A experiência de estudantes de medicina na Atenção Primária à Saúde em áreas de favela no Rio de Janeiro: saberes e agenciamentos em reflexão
Autoria: Natália Fazzioni
Autoria: O trabalho busca refletir sobre a experiência de estudantes de medicina durante o internato em Atenção Primária à Saúde, realizado em áreas de favelas no Rio de Janeiro. Como supervisora destes alunos durante este período, também busco refletir sobre os lugares possíveis do conhecimento antropológico na formação de profissionais na área da saúde. Tenho como ponto de partida a relativa democratização do acesso aos cursos de medicina nos últimos anos - a partir de políticas de ações afirmativas e de um período de maior estabilidade econômica no Brasil - que diversificaram em termos de classe, raça, religião e outros marcadores, o perfil predominante de alunos em universidades públicas. Considerando este cenário, analiso um conjunto de discussões feitas com alunos que revelam de que maneira estes mobilizam em sua prática formativa elementos que derivam de suas origens, crenças e experiências de vida, conferindo novos sentidos e agenciamentos às práticas terapêuticas que realizam. O pluralismo terapêutico aqui então emerge não enquanto uma espécie de atributo médico, tal como a "competência cultural" (categoria própria da Medicina de Família e Comunidade), mas no entendimento de que os marcadores sociais da diferença são também elementos mediadores da relação que estabelecem com o espaço e as pessoas que atendem. Finalizo, refletindo sobre os desafios da participação de antropólogos na formação profissional médica, onde mesmo nos campos que se contrapõe ao determinismo biomédico, há uma difícil entrada de reflexões que buscam desconstruir a hegemonia do privilégio epistêmico.

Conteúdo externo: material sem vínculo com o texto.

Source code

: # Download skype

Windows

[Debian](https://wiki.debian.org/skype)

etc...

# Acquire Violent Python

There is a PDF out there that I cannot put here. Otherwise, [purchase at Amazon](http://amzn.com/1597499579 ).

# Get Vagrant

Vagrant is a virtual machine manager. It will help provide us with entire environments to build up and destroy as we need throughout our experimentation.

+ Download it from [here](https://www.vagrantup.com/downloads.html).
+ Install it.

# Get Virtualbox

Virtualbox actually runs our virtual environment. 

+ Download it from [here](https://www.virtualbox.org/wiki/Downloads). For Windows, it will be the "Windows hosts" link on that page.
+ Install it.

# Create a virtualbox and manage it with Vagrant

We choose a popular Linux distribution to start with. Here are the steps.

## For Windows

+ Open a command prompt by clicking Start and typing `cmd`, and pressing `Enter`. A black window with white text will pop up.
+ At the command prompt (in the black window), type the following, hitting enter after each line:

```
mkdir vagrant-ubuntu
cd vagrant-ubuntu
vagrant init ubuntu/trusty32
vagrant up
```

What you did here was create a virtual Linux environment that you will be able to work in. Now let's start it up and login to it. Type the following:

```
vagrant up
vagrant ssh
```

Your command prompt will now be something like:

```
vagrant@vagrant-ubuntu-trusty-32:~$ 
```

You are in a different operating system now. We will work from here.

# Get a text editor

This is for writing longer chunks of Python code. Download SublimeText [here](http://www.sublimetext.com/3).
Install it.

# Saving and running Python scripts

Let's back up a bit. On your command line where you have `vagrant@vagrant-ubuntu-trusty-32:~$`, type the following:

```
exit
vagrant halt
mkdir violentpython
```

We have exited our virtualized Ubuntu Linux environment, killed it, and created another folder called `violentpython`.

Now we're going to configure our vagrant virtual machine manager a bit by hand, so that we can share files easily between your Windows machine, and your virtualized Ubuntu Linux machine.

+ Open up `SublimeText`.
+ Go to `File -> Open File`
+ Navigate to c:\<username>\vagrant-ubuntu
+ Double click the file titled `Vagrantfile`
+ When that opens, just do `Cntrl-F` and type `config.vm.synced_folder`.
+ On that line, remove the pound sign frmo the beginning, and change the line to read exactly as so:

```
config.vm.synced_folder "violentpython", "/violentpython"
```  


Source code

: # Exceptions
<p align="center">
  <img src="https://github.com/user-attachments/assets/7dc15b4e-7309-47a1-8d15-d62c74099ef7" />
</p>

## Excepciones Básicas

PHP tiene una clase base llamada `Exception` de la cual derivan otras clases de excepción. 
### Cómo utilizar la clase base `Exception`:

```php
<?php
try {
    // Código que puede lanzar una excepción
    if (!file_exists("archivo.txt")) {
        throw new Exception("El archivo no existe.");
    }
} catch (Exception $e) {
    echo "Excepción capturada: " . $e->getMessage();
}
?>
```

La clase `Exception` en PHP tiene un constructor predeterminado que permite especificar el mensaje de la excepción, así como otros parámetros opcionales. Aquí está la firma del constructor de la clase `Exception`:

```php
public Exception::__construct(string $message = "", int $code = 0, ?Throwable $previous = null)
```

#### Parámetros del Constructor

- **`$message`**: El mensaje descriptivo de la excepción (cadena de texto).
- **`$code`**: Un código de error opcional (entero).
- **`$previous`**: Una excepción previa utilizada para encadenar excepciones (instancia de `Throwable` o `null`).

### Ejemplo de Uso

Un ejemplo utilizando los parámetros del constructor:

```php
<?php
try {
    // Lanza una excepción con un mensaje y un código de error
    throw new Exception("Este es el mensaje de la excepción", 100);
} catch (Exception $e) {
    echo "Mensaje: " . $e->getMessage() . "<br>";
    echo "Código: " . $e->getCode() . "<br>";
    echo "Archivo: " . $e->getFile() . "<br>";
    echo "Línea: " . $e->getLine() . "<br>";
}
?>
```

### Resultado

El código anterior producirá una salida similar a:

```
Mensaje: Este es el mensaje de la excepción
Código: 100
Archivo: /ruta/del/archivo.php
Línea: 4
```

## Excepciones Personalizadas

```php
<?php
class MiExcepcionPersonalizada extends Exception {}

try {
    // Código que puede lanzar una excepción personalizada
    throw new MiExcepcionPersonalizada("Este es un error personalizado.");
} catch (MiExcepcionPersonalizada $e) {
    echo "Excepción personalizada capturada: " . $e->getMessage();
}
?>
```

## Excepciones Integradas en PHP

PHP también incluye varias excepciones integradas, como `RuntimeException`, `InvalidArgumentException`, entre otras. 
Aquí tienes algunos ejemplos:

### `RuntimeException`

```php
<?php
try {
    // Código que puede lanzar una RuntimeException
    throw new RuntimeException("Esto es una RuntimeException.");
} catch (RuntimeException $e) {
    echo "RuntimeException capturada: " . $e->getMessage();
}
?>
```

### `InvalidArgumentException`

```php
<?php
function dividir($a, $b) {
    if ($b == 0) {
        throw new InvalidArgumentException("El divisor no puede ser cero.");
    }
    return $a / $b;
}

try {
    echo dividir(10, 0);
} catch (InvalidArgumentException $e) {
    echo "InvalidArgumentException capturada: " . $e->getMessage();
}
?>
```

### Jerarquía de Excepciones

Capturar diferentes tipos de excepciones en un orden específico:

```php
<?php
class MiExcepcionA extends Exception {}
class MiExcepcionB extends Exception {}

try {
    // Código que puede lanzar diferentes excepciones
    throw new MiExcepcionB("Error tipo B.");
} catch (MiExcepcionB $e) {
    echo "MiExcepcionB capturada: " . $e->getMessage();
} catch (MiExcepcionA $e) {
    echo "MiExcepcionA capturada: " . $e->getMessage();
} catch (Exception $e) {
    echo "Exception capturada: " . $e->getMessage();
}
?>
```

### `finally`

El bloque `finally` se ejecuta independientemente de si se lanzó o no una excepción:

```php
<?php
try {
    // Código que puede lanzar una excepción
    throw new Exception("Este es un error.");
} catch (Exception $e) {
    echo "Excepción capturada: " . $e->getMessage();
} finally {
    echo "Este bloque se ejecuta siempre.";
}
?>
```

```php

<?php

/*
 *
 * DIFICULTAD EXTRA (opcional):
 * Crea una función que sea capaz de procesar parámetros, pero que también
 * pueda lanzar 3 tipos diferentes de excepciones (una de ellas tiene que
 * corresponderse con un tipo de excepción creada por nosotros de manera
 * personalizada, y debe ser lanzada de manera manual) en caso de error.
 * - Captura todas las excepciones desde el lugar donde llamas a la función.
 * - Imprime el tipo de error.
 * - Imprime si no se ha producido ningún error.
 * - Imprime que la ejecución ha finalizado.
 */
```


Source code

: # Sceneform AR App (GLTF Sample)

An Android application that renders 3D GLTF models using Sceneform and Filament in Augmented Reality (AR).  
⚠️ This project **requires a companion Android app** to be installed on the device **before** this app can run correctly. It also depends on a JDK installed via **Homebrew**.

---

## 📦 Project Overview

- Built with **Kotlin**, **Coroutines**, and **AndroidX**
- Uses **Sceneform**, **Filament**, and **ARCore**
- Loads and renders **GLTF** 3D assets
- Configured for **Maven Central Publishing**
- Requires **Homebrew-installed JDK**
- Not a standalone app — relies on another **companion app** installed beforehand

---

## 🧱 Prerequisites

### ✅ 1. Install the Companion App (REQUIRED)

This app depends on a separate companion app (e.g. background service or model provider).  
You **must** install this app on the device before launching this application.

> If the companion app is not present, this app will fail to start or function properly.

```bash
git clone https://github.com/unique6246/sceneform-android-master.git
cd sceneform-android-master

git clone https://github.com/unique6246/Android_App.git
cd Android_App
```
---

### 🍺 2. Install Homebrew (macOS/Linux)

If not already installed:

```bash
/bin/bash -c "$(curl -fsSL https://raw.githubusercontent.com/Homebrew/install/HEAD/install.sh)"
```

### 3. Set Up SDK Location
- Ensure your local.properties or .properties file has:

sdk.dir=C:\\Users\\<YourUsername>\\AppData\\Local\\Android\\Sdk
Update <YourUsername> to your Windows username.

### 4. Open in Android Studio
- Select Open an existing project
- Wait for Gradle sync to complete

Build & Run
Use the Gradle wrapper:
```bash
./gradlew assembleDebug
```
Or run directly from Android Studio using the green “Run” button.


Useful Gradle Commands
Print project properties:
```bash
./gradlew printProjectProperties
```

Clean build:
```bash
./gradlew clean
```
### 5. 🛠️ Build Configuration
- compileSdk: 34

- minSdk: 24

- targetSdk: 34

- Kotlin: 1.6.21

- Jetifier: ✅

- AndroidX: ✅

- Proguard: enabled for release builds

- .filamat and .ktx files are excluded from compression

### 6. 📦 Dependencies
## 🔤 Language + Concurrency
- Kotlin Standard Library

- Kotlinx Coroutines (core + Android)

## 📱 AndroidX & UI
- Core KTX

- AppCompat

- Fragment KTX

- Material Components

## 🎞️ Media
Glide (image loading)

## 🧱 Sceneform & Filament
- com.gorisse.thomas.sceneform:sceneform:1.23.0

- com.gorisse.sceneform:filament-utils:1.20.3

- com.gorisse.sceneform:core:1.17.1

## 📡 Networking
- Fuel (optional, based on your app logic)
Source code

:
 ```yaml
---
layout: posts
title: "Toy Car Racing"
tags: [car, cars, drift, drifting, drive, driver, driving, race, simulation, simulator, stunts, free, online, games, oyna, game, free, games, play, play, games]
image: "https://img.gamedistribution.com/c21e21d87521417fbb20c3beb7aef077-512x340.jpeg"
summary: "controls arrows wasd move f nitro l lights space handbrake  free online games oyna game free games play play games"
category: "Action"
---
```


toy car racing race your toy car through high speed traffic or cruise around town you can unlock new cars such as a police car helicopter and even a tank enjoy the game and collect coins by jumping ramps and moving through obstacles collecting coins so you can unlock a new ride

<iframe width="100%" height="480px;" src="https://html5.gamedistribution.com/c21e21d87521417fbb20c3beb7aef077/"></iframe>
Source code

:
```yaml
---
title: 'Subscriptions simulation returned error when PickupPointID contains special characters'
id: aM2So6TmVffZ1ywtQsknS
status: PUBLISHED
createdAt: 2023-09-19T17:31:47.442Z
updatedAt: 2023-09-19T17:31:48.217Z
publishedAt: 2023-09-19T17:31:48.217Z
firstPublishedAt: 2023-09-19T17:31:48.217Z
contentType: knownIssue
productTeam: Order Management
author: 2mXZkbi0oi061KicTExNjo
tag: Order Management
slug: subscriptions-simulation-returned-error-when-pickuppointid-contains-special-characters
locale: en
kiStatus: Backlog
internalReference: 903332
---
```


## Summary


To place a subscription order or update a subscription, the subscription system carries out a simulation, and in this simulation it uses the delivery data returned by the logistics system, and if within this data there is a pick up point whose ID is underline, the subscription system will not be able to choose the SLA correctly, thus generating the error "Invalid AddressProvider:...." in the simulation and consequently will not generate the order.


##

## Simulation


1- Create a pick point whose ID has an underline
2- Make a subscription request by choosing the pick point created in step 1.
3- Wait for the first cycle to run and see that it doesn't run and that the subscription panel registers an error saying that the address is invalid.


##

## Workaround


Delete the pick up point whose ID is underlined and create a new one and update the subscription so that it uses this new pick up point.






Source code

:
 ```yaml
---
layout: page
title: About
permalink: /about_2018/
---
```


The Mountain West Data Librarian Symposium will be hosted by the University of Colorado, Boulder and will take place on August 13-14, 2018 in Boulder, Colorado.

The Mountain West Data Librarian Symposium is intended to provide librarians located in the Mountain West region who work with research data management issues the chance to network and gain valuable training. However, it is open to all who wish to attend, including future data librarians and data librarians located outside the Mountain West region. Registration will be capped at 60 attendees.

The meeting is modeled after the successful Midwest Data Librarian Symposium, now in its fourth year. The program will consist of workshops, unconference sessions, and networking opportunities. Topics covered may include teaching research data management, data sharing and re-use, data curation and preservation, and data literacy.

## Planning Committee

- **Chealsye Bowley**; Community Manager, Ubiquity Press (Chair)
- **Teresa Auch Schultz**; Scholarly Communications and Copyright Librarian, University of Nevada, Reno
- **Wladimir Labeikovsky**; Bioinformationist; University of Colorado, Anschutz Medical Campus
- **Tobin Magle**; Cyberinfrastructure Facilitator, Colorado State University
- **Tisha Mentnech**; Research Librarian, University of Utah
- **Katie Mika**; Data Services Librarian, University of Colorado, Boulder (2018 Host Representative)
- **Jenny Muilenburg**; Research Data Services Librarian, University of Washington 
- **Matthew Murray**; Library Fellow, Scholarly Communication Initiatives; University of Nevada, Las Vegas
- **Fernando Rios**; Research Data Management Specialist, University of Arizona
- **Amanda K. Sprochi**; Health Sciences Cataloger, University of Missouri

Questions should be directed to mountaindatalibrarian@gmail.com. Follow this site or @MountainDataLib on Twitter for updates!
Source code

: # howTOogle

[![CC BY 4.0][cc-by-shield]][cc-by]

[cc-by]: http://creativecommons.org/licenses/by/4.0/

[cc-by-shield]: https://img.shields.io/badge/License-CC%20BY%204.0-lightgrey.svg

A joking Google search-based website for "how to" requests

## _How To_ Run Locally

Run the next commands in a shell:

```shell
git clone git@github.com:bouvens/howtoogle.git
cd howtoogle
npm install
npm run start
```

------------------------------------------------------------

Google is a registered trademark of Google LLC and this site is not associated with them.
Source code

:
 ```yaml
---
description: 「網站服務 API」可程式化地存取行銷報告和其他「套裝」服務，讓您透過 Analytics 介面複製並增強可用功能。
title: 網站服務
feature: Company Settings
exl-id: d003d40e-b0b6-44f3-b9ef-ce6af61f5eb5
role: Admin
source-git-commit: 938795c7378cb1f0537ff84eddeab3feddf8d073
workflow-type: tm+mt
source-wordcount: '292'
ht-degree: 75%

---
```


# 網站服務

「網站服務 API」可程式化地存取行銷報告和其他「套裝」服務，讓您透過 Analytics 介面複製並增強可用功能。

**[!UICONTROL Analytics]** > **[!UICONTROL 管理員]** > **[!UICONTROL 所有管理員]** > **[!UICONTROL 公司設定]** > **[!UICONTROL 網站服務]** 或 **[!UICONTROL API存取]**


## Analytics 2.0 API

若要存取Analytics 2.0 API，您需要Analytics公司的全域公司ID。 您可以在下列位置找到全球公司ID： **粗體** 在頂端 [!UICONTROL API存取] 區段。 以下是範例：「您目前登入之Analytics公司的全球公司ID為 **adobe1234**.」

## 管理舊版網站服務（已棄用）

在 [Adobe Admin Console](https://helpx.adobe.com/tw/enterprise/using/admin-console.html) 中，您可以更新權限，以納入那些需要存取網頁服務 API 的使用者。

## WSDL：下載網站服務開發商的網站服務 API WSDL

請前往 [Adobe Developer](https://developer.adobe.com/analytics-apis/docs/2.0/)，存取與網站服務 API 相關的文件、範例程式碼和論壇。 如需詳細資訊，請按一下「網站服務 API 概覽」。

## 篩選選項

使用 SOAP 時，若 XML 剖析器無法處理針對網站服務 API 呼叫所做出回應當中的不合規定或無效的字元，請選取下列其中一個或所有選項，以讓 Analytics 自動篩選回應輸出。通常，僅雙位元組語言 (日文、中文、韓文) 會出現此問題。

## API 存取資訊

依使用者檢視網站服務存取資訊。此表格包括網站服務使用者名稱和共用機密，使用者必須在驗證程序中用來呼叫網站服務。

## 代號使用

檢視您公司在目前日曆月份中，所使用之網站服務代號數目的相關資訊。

Racismo terapêutico em contextos quilombolas
Autoria: Fátima Tavares
Autoria: O trabalho toma como ponto de partida a crescente visibilização da diversidade terapêutica contemporânea como um problema conceitual (antropológico), isto é, não como um ponto de partida (a diversidade como fato), mas para transformá-la naquilo que se pretende compreender (a diversidade como cosmopolítica). O foco recai nos limites na "formatação" universalizante das políticas públicas de saúde, que atravessam o cotidiano das demandas diferenciadas, tendo como contexto etnográfico a diversidade terapêutica em comunidades quilombolas no município de Cachoeira, Bahia, atravessadas por demandas universalizantes da Estratégia Saúde da Família (ESF) e por movimentos moleculares que desestabilizam as orientações medicalizantes. Por meio da conceituação do racismo terapêutico pretendo situar as assimetrias em torno da "especificidade" quilombola no contexto das políticas universalizantes em saúde, que restringem seu reconhecimento à dimensão "cultural" daqueles agenciamentos.